NICE apparently considers this to be important – rather more important that it really is judging from their (grossly inaccurate) headline claim that this report is “a world first for people who cannot stop smoking in one step”.  I will resist discussing the implications of this narrow view of many people working for governments (namely, that something did not happen until they did it) and their apparent obliviousness to what is going on in the real world.  In reality, the Guidance is approximately the one thousandth statement recommending strategies for helping smokers who do not choose to stop smoking by just quitting.  But especially baffling is that this is not even the first such statement by the UK government:  The MHRA (the unit of government that controls sales of medicines, like the CDER (drug) branch of the US FDA), which actually makes binding policy rather than just recommendations, has already created a category of medicines for THR and has approved one product in the category (at least two others are under review).

Though far short of the inaccurate self-promoting rhetoric, the Guidance does have the potential to be somewhat influential.  Much of the reaction to the Guidance from the real public health community (i.e., THR supporters) has been rather negative, but I tend to differ because I think that the real impact of the negative aspects (which definitely do exist) will be trivial and short-lived, while the positive implications will have legs.

The main negative is that the guidance is specifically about the use of “licensed nicotine-containing products” – that is, pharmaceutical industry “NRT” products that are designed as abstinence-promotion medicines and not as fully-satisfying consumer products.  The authors were clearly so desperately worried that someone might interpret their recommendations as applying to all roughly-equally-low-risk products, like unlicensed e-cigarettes or (gasp!) snus, that they included the phrase “licensed nicotine-containing products” approximately once in every 40 words.  The problem with that plan (and the reason this is not such bad news) is that many people who read and make use of this are not stupid.  Many readers will recognize that everything they say applies equally to all of these products.  Indeed, the Guidance authors make basically no affirmative argument to the contrary.  (They throw in a few lies about risks from snus, but they are so buried deep in the research background section that they are unlikely to be noticed.)

You could imagine a document like this including a tedious argument that there is something so different about non-“licensed” products that the recommendations cannot be extrapolated to them.  But it does not include that.  Perhaps the authors actively wanted to avoid such a claim.  Perhaps they just realized they would look like idiots if they tried to argue obviously incorrect claims.  One might even conclude that some of the authors disagreed with the “licensed products only” spirit of this initiative and managed to keep the document implicitly positive about THR in general despite several of the authors clearly opposing this.

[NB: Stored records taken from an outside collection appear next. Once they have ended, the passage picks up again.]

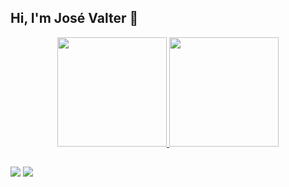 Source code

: ## Hi, I'm José Valter 👋

<div align="center">
  <a href="https://github.com/josevaltersilvacarneiro">
  <img height="175em" src="https://github-readme-stats.vercel.app/api?username=josevaltersilvacarneiro&show_icons=true&theme=dark&include_all_commits=true&count_private=true"/>
  <img height="175em" src="https://github-readme-stats.vercel.app/api/top-langs/?username=josevaltersilvacarneiro&layout=compact&langs_count=7&theme=dark"/>
</div>

  ##
  
 <div>
   
  <a href="https://www.youtube.com/channel/UCaT_6i3oy2NixaSJDHg6jew" target="_blank"><img src="https://img.shields.io/badge/YouTube-FF0000?style=for-the-badge&logo=youtube&logoColor=white" target="_blank"></a>
  <a href="https://instagram.com/josevaltersilvacarneiro" target="_blank"><img src="https://img.shields.io/badge/-Instagram-%23E4405F?style=for-the-badge&logo=instagram&logoColor=white" target="_blank"></a>
   
<!--
 <a href="" target="_blank"><img src="https://img.shields.io/badge/Discord-7289DA?style=for-the-badge&logo=discord&logoColor=white" target="_blank"></a> 
  <a href = ""><img src="https://img.shields.io/badge/-Gmail-%23333?style=for-the-badge&logo=gmail&logoColor=white" target="_blank"></a>
  <a href="" target="_blank"><img src="https://img.shields.io/badge/-LinkedIn-%230077B5?style=for-the-badge&logo=linkedin&logoColor=white" target="_blank"></a>
-->

</div>
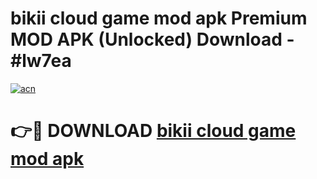 # bikii cloud game mod apk Premium MOD APK (Unlocked) Download - #lw7ea

[![acn](https://github.com/user-attachments/assets/0f9c940e-d8b0-45ae-aac7-cd30a18b3e1c)](https://app.mediaupload.pro?title=bikii_cloud_game_mod_apk&ref=22-F7)

# 👉🔴 DOWNLOAD [bikii cloud game mod apk](https://app.mediaupload.pro?title=bikii_cloud_game_mod_apk&ref=24-F7) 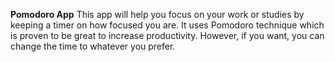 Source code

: <b>Pomodoro App</b>
This app will help you focus on your work or studies by keeping a timer on how focused you are. It uses Pomodoro technique which is proven to be great to increase productivity. However, if you want, you can change the time to whatever you prefer.
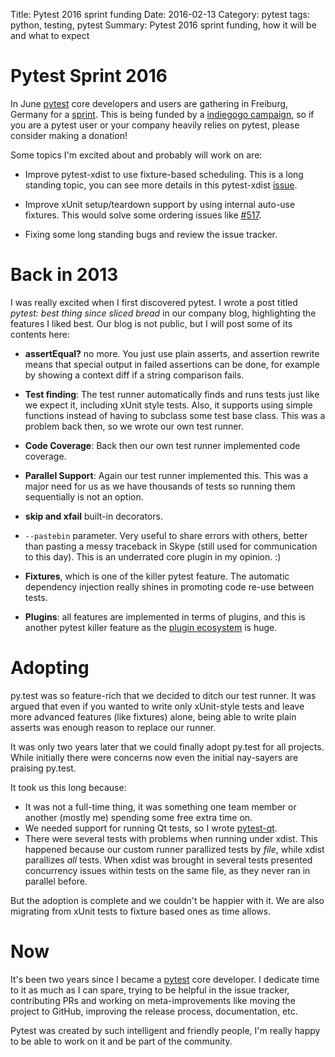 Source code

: Title: Pytest 2016 sprint funding
Date: 2016-02-13 
Category: pytest
tags: python, testing, pytest
Summary: Pytest 2016 sprint funding, how it will be and what to expect


# Pytest Sprint 2016

In June [pytest](https://github.com/pytest-dev/pytest) core developers and users are gathering in Freiburg, Germany for
a [sprint](http://pytest.org/latest/announce/sprint2016.html). This is being
funded by a [indiegogo campaign](https://www.indiegogo.com/projects/python-testing-sprint-mid-2016#), so
if you are a pytest user or your company heavily relies on pytest, please consider 
making a donation!

Some topics I'm excited about and probably will work on are:

* Improve pytest-xdist to use fixture-based scheduling. This is a long standing 
  topic, you can see more details in this 
  pytest-xdist [issue](https://github.com/pytest-dev/pytest-xdist/issues/18).
  
* Improve xUnit setup/teardown support by using internal auto-use fixtures.
  This would solve some ordering issues like [#517](https://github.com/pytest-dev/pytest/issues/517).
   
* Fixing some long standing bugs and review the issue tracker.   

# Back in 2013 
 
I was really excited when I first discovered pytest. I wrote a post
titled *pytest: best thing since sliced bread* in our company blog, highlighting the features I 
liked best. Our blog is not public, but I will post some of its 
contents here:
  
* **assertEqual?** no more. You just use plain asserts, and assertion rewrite
 means that special output in failed assertions can be done, for example
 by showing a context diff if a string comparison fails. 

* **Test finding**: The test runner automatically finds and runs tests just like 
  we expect it, including xUnit style tests. 
  Also, it supports using simple functions instead of having to subclass some test base class.
  This was a problem back then, so we wrote our own test runner.

* **Code Coverage**: Back then our own test runner implemented code coverage.

* **Parallel Support**: Again our test runner implemented this. This was a major
  need for us as we have thousands of tests so running them sequentially is not
  an option.

* **skip and xfail** built-in decorators.

* `--pastebin` parameter. Very useful to share errors with others, better
  than pasting a messy traceback in Skype (still used for communication to this day). 
  This is an underrated core plugin in my opinion. :)

* **Fixtures**, which is one of the killer pytest feature.
  The automatic dependency injection really shines in promoting code re-use
  between tests.
     
* **Plugins**: all features are implemented in terms of plugins, 
  and this is another pytest killer feature as the 
  [plugin ecosystem](http://plugincompat.herokuapp.com) is huge.
  
  
# Adopting
  
py.test was so feature-rich that we decided to ditch our test runner. It was
argued that even if you wanted to write only xUnit-style tests and leave
more advanced features (like fixtures) alone, being able to write plain asserts
was enough reason to replace our runner.
  
It was only two years later that we could finally adopt py.test 
for all projects. While initially there were concerns now even the initial 
nay-sayers are praising py.test.

It took us this long because:
 
* It was not a full-time thing, it was something one team member or another
  (mostly me) spending some free extra time on.
* We needed support for running Qt tests, so I wrote [pytest-qt](https://github.com/pytest-dev/pytest-qt).
* There were several tests with problems when running under xdist. This happened
  because our custom runner parallized tests by *file*, while xdist parallizes
  *all* tests. When xdist was brought in several tests presented concurrency
  issues within tests on the same file, as they never ran in parallel before.
  
But the adoption is complete and we couldn't be happier with it. We are also
migrating from xUnit tests to fixture based ones as time allows.  

# Now

It's been two years since I became a [pytest](https://github.com/pytest-dev/pytest)
core developer. I dedicate time to it as much as I can spare, trying to be helpful 
in the issue tracker, contributing PRs and
working on meta-improvements like moving the project to GitHub, 
improving the release process, documentation, etc. 

Pytest was created by such intelligent and friendly people, I'm really happy to 
be able to work on it and be part of the community.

Thus, the Guidance is good news merely because it has positive things to say about one (albeit relatively unimportant) approach to THR.  And moreover, whatever the reason why, it was not actively anti-THR for other products, and therefore it will contribute to the promotion of THR in general, even if some of those in charge of the process might wish otherwise.

It is worth noting that there are a couple of e-cigarette-type products in the application pipeline for the aforementioned MHRA approval, and the authors of the Guidance knew that.  Thus, they knew that they were implicitly recommending THR using (some) e-cigarettes.  Of course, right after the release of the Guidance, MHRA declared that they planned to regulate all e-cigarettes as medicines, requiring them to meet the licensing requirements (which almost none could meet).  But it is clear from conversations I had that at least some of the authors of the Guidance did not expect that this would be MHRA’s move, so not much can be read into this juxtaposition.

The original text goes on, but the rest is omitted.